The development of the Internet has provided better information for market players. And since the Internet and the financing business both need information to run their systems, they can work in tandem.
Statistics show that in 2013, China's M2 was 103 trillion yuan ($16.58 trillion) against its GDP of 56 trillion yuan. But small and middle-sized enterprises which accounted for 70 percent of the total jobs in the country could only get less than 20 percent of the total loans issued by financial institutions. This shows that China's banking system is distorted, with the price of money not representative of its true value. This is where Internet financing can play a vital role, because it can fulfill traditional financing functions as well as create a financial world in which more people can do business.

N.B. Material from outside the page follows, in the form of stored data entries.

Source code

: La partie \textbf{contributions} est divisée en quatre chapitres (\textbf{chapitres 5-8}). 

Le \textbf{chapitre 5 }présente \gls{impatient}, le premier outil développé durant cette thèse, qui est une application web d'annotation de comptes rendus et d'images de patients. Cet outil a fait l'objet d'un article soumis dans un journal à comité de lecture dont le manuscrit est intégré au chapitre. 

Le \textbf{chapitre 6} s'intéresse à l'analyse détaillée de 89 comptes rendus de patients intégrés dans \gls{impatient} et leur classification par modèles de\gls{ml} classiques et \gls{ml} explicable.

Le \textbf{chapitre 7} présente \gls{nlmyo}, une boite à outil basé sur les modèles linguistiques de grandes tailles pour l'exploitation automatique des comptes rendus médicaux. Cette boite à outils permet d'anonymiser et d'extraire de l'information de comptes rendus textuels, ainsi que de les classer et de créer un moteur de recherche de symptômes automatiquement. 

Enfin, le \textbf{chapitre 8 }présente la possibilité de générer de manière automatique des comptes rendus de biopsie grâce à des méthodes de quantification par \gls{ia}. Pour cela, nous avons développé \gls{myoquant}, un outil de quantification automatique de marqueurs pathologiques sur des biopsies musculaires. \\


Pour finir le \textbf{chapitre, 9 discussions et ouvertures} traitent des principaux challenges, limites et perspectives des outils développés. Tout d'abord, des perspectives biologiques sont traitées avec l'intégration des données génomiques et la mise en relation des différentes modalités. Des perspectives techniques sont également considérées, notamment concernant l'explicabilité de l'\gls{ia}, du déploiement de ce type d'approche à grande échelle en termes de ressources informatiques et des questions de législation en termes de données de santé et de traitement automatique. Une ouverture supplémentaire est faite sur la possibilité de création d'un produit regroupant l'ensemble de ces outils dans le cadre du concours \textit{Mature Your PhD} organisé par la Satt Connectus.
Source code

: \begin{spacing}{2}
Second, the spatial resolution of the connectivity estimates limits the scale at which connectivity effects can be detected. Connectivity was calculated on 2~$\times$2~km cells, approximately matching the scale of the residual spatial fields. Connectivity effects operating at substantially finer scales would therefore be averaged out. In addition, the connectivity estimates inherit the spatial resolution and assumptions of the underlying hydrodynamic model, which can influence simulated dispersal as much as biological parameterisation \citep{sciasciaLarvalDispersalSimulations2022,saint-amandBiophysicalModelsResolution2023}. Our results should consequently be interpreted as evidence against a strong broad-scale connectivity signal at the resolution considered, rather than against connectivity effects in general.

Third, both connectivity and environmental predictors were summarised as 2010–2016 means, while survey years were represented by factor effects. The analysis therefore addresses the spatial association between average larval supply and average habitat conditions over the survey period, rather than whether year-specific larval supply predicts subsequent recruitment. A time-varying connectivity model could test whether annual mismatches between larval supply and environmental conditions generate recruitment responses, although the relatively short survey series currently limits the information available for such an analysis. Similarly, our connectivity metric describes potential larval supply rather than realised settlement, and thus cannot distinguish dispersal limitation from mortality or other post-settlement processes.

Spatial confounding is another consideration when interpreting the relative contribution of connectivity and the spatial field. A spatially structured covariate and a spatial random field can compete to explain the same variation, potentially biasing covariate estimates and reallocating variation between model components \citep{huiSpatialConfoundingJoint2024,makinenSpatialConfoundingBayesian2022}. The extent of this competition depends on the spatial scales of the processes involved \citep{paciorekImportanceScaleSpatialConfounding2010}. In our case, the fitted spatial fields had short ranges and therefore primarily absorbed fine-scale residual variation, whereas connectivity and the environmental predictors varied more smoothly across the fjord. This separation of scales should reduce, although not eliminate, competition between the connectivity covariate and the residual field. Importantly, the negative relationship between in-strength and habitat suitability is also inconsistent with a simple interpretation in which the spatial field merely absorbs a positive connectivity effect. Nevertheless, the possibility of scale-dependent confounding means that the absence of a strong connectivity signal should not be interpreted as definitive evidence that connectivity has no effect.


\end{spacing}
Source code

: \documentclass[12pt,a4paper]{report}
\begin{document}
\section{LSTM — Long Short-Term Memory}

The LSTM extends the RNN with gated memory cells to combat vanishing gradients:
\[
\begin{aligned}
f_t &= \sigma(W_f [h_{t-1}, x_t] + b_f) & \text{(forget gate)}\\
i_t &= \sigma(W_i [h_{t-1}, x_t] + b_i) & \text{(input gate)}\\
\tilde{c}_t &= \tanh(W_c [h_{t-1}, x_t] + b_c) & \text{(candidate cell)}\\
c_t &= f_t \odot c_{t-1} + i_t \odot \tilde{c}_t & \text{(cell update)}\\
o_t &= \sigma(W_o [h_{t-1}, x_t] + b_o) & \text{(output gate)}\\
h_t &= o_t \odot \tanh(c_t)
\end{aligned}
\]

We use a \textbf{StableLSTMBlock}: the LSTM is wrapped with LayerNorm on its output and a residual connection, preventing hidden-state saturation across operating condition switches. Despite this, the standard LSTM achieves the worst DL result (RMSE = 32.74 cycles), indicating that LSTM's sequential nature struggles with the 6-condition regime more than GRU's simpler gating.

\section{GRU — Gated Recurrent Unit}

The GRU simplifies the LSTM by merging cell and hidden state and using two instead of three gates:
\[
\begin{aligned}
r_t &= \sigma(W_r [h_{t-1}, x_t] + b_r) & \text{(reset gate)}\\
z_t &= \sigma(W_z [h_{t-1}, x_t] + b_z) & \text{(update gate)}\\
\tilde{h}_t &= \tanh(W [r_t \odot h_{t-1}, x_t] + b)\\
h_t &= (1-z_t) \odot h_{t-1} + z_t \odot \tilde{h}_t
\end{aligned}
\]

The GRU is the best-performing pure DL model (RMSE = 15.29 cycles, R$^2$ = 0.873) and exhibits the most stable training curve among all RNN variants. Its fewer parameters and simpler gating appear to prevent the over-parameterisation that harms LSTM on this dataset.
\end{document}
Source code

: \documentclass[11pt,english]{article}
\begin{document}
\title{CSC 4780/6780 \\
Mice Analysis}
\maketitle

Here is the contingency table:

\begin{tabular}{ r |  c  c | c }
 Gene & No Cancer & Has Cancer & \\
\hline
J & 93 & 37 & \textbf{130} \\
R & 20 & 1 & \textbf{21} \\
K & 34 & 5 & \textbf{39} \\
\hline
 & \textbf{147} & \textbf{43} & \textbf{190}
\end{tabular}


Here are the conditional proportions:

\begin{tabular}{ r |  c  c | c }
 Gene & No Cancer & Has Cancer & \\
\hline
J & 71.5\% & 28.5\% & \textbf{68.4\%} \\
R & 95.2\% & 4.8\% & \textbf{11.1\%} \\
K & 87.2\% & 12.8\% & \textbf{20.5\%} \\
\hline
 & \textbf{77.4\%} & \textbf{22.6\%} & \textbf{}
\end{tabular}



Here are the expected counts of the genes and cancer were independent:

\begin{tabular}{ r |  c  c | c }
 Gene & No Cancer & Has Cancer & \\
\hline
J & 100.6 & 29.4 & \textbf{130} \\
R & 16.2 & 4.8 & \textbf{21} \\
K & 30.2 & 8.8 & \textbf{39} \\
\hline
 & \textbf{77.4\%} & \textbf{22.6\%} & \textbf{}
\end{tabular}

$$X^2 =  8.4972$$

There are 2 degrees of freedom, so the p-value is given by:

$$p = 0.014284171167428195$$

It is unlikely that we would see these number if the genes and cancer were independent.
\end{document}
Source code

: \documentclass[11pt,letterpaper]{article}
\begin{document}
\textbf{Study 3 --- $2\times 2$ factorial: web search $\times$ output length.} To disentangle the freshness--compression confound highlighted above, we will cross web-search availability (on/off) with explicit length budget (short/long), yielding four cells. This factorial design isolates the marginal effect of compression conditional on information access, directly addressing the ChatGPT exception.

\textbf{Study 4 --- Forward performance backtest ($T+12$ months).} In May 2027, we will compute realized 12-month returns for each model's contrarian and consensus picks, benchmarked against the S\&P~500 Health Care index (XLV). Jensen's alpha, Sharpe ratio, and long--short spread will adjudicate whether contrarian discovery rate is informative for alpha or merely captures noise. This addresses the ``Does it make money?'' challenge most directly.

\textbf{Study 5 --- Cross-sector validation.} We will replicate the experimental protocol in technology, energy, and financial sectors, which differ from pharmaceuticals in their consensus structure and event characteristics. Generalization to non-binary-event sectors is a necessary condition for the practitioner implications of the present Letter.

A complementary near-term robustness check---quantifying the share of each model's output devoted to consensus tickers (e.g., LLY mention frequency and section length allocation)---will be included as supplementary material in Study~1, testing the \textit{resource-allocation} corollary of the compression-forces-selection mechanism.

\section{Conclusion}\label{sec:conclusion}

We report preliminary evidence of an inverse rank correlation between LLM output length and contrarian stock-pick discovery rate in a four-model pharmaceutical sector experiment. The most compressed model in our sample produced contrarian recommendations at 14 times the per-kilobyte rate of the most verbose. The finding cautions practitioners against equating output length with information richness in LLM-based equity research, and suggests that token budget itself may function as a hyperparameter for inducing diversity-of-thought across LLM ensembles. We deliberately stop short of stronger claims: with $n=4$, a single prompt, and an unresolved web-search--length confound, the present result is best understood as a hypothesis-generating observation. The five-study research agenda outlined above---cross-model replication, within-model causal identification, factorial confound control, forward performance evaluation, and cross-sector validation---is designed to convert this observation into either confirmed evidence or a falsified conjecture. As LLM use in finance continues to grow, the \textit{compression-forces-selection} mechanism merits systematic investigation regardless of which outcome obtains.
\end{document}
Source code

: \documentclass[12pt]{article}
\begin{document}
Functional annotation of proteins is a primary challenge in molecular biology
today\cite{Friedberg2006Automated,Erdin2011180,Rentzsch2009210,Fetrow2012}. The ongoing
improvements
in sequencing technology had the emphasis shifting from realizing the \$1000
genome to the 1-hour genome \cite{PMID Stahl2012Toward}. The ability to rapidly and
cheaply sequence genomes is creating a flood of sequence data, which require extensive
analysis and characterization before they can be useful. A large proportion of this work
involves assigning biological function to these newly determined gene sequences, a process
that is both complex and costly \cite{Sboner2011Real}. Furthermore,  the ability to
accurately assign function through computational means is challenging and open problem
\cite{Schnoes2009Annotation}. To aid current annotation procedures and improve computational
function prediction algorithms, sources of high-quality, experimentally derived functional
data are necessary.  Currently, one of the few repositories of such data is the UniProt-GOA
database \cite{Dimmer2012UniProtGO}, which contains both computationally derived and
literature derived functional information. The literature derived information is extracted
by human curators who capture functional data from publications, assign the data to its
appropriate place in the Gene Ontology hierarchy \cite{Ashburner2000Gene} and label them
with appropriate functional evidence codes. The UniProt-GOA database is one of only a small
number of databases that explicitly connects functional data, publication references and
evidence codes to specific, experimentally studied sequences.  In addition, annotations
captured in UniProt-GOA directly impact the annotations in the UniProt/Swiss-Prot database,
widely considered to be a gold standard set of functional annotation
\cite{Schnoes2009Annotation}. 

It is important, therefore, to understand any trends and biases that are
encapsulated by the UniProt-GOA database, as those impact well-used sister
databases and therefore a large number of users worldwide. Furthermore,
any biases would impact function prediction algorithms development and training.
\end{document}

Since the Internet has been attracting more users and capital by facilitating more and faster transactions, it can help better allocate resources through new modes of peer-to-peer lending and "mass funding", which have already attracted many investors. Besides, people can easily use the Internet to search for and compare various financial products - some new websites have already been designed to act like a financial supermarket to allow investors to choose their products (or investment vehicles). Internet financing also helps users diversify risks by providing a huge volume of data. An apt example of how a company or individual can minimize (or diversify) risks is Alibaba, whose petty loan lending - based on small businesses' daily performance - has crossed 170 billion yuan.
Internet financing can also create a new financial world. It has already broken the traditional segmentation of space and time, prompting more people to do business.
One of its leading applications is Yu'ebao; its users who have Alipay can gain daily interest on their deposits from a money market fund launched in June last year. Not only is the minimum required investment of just 1 yuan convenient for small investors, but also its annual yield of about 6 percent is much higher than the central bank's benchmark rate of return of 0.35 percent. No wonder, it has collected more than 500 billion yuan from over 81 million investors.
Internet financing has the added advantage of being low on cost and high in efficiency. Whether it is equity or bond financing, or financial derivatives, the essence of financing is the medium of resource allocation and risk sharing. Traditional financing institutions have high labor costs and asymmetric information because of their technological limits, while the marginal cost of Internet financing is zero which makes it a better medium of financing with more updated data.
Internet financing is also convenient and fast. Third-party and mobile payments are the trends of the times, and the general belief is that with more high technology used to make payments, we can manage our wealth more conveniently.
The development of Internet financing, however, is not aimed against traditional financing institutions, even though it has facilitated changes in and poses a challenge to the traditional market. Internet financing can play a supplementary role to the capital market since the latter is encouraging an increasing number of small parties to join the market.
Having said that, it seems Internet financing is not that useful for transactions between big parties. Nevertheless, it can use its advantages to serve more individual (but small) investors. And by compiling a huge volume of data and developing cloud computing, it could improve the credit system as well.
Informatization can help traditional financial institutions to use Internet financing as a mode of operation. Of course, informatization has to be based on Internet technology and has to be carried out in three main areas.
First, traditional financial services should be made available online. In fact, most banks have already started developing their online-banking and mobile-banking business. For example, only about 40 percent of Bank of China's traditional financial business is now transacted over the counter.
Second, banks should allow clients to use the Internet without a time limit to transact business. Actually, China Minsheng Bank and Bank of Beijing are already allowing their clients to do so.
Third, banks should catch up with private enterprises in e-commerce. For instance, they should follow the example of China Citic Bank, which is working with Alibaba and Tencent to issue virtual credit cards.
If 2013 was the year when a new era in Internet financing started, 2014 could be the year of revolutionary developments. Internet financing has forced traditional financing institutions to undergo certain changes; now it is expected to transform them.